══ Records supplied ══
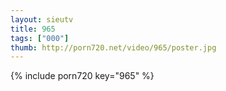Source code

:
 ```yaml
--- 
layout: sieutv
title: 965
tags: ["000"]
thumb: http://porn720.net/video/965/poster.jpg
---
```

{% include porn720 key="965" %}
═══
══ Records supplied ══
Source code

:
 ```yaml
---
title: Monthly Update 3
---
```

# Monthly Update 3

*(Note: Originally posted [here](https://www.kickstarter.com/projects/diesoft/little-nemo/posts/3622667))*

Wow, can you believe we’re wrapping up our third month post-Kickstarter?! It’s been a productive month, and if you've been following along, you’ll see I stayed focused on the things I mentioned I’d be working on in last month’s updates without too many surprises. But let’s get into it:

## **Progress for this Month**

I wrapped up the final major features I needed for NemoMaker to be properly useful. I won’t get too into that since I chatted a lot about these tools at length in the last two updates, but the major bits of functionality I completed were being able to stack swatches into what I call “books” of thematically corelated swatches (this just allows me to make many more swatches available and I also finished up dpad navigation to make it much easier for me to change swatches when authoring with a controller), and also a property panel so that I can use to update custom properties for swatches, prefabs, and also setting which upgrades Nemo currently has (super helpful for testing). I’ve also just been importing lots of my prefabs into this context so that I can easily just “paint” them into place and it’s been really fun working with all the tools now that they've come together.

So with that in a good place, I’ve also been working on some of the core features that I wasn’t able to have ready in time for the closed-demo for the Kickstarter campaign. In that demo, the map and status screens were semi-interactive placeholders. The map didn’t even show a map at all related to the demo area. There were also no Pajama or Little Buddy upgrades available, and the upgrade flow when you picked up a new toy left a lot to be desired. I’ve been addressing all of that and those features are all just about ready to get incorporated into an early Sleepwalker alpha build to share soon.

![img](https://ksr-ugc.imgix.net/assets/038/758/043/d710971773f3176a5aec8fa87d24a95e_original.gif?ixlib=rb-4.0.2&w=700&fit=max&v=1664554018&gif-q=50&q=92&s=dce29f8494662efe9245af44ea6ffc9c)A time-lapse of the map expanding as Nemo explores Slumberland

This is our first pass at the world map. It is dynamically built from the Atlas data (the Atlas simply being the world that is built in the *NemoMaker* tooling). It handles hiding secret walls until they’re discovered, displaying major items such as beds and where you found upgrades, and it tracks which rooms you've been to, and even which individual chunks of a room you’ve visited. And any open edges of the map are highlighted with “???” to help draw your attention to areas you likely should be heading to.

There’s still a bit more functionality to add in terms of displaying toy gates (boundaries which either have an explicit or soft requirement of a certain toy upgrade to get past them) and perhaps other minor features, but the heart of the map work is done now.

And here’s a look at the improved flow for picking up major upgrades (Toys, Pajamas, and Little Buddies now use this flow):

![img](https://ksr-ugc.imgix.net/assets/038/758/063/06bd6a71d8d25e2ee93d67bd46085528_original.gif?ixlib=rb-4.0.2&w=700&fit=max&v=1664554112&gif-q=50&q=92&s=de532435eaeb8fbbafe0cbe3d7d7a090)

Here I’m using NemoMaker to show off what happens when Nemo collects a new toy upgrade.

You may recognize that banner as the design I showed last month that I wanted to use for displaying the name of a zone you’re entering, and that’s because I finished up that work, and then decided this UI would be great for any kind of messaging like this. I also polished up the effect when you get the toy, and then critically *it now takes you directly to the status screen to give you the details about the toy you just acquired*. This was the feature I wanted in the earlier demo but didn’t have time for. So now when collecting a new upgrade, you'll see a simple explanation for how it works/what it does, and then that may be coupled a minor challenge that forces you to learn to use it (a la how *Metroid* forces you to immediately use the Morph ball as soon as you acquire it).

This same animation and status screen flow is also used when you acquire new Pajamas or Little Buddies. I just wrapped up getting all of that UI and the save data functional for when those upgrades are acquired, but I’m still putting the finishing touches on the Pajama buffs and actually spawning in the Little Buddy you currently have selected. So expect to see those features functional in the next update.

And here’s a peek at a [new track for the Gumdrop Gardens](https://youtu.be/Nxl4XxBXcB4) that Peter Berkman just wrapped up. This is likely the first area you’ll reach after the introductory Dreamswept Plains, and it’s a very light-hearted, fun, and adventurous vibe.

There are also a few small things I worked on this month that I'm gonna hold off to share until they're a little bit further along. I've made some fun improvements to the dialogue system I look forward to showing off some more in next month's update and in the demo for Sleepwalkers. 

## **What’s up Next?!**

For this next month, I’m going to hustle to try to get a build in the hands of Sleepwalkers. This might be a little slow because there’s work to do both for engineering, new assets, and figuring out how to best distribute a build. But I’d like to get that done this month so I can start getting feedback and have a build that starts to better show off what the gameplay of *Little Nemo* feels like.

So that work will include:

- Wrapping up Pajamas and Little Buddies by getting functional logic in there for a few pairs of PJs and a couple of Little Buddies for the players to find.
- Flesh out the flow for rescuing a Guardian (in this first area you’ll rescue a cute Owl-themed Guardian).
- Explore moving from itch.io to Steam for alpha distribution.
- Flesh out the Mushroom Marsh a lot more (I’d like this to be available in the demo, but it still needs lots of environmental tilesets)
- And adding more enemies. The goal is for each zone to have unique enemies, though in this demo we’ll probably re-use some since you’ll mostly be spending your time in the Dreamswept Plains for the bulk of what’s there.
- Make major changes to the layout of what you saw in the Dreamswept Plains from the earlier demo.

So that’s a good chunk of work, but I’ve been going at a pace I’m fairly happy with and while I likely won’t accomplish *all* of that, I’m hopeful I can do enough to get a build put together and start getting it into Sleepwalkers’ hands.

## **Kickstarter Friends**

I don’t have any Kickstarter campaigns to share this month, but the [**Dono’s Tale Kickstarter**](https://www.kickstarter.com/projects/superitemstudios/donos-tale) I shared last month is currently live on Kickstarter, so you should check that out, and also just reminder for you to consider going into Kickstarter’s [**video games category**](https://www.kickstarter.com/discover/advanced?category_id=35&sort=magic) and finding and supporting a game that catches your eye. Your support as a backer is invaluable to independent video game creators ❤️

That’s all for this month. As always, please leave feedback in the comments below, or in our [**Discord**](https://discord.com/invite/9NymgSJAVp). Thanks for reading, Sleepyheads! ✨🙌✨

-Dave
═══
If a line in the data above contains "ixlib", return that line.

§ Result:
![img](https://ksr-ugc.imgix.net/assets/038/758/043/d710971773f3176a5aec8fa87d24a95e_original.gif?ixlib=rb-4.0.2&w=700&fit=max&v=1664554018&gif-q=50&q=92&s=dce29f8494662efe9245af44ea6ffc9c)A time-lapse of the map expanding as Nemo explores Slumberland
![img](https://ksr-ugc.imgix.net/assets/038/758/063/06bd6a71d8d25e2ee93d67bd46085528_original.gif?ixlib=rb-4.0.2&w=700&fit=max&v=1664554112&gif-q=50&q=92&s=de532435eaeb8fbbafe0cbe3d7d7a090)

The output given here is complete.